Overview
A war without (direct) fighting. Two superpowers with enough nukes to destroy the world 10 times over, staring each other down for 45 years.
Core Idea
MAD (Mutually Assured Destruction): If you attack me, I will destroy you, even if I am already dead. This terrifying logic actually kept the peace (The Long Peace).
Formal Definition (if applicable)
Containment: The US strategy to stop the spread of Communism. “Domino Theory”—if one country falls (Vietnam), the neighbors will fall too.
Intuition
It was a contest of systems. Who can build the best rockets? Who can win the most Olympic medals? Who offers the better life?
Examples
- Proxy Wars: Fighting in Korea, Vietnam, and Afghanistan. The superpowers funded the sides but didn’t fight each other directly.
- Cuban Missile Crisis (1962): The closest we came to nuclear apocalypse.
- Space Race: Sputnik (USSR) vs. Moon Landing (USA).
Common Misconceptions
- “It was just US vs USSR.” (The “Third World” or Non-Aligned Movement tried to stay out of it.)
- “Reagan won it.” (The Soviet economy collapsed from within due to inefficiency and the cost of the arms race.)
Related Concepts
- McCarthyism: The Red Scare. Witch hunts for communists in the US.
- Perestroika & Glasnost: Gorbachev’s reforms (Restructuring & Openness) that accidentally led to the end of the USSR.

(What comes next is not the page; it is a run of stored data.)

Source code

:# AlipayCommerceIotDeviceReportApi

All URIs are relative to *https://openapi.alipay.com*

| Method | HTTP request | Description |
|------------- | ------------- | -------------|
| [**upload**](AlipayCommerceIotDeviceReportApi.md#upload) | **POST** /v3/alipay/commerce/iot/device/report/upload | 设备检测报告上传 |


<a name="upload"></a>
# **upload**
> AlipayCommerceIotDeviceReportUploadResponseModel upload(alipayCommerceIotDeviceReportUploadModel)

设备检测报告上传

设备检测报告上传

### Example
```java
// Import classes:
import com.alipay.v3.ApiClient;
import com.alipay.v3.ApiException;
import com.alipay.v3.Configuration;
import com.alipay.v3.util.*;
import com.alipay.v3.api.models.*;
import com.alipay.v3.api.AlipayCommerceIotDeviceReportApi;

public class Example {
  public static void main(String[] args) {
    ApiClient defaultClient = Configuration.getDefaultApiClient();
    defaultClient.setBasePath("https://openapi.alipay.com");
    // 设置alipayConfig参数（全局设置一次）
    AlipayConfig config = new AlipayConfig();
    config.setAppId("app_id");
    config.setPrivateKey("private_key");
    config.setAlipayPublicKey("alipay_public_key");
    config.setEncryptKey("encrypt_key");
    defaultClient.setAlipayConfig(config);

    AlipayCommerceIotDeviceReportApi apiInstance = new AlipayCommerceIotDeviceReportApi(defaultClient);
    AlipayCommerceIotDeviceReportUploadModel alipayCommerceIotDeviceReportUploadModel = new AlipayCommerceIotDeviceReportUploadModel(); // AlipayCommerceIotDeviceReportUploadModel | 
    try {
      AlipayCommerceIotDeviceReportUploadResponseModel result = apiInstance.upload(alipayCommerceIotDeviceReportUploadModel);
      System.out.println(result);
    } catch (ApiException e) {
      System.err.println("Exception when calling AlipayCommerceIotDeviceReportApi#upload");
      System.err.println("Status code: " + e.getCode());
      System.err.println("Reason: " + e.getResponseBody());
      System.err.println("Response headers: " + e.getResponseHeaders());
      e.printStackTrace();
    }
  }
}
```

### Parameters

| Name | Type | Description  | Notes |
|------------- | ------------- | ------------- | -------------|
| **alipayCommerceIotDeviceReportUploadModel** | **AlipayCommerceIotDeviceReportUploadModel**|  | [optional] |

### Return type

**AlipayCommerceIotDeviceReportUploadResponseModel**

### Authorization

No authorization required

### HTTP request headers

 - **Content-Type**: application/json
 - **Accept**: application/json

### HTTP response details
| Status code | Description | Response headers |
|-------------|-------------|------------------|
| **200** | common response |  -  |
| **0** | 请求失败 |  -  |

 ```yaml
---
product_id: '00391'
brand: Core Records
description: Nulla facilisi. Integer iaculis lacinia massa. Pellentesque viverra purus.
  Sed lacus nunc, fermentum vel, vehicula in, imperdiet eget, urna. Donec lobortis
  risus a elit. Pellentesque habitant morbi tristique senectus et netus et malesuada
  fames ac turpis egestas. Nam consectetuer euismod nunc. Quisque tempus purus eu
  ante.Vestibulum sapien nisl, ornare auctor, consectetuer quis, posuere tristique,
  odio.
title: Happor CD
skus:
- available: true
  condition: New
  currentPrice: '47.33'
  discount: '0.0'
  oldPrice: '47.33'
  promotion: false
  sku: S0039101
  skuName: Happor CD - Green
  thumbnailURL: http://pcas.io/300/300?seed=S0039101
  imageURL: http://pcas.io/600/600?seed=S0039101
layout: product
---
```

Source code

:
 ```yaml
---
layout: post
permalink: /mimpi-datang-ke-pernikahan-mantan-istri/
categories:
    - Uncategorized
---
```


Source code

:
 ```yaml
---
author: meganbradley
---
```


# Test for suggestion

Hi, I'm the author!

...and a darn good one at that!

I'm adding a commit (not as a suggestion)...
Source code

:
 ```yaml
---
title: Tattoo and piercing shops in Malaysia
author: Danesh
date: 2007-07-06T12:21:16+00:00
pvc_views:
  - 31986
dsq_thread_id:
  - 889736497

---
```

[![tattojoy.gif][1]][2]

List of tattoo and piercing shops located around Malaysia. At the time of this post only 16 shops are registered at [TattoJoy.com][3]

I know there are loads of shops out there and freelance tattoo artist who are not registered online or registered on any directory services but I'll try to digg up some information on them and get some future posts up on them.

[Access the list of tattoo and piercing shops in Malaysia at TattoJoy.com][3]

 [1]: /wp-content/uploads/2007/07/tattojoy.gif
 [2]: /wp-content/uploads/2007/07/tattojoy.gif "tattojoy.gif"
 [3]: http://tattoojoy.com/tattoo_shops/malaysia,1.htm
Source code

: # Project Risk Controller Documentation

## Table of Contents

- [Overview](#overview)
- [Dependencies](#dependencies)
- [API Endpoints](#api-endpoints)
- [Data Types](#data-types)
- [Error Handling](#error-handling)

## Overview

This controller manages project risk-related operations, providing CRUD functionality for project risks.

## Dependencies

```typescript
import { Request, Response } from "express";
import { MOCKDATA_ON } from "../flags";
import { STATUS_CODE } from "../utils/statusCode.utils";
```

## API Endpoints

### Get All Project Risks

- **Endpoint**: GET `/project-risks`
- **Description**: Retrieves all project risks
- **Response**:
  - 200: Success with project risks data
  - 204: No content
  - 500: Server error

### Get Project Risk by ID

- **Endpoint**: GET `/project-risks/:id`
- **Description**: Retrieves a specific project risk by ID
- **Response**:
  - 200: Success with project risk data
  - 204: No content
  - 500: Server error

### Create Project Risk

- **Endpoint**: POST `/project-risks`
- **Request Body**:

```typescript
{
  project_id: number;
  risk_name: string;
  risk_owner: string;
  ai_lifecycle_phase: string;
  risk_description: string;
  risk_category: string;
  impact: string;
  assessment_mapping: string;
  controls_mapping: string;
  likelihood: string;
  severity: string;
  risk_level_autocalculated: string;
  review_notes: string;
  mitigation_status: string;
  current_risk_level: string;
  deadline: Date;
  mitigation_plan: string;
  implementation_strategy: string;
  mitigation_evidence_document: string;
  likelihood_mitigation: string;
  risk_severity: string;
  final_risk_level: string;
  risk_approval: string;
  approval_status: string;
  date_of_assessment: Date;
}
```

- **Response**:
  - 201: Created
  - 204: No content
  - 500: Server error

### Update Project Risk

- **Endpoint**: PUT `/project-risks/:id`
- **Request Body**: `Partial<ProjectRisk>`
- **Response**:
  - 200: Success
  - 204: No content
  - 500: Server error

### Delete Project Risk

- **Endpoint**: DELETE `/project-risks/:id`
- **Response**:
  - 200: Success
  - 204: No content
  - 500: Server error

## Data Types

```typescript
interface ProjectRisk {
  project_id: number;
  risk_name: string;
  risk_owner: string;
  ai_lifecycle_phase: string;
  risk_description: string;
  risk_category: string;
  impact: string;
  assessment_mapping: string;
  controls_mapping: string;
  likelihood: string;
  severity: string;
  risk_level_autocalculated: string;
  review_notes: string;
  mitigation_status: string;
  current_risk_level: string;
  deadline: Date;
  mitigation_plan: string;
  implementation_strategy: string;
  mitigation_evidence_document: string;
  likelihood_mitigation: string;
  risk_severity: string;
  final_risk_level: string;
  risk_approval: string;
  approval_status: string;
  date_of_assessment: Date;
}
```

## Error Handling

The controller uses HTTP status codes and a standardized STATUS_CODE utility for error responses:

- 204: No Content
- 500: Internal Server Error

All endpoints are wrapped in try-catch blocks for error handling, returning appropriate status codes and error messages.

- The End of History: Fukuyama’s idea that with the fall of the Berlin Wall (1989), liberal democracy had won forever. (He was wrong).
Applications
- Internet: Started as ARPANET, a military network designed to survive a nuclear strike.
- GPS: Military tech.
Criticism / Limitations
It justified supporting brutal dictators as long as they were anti-communist.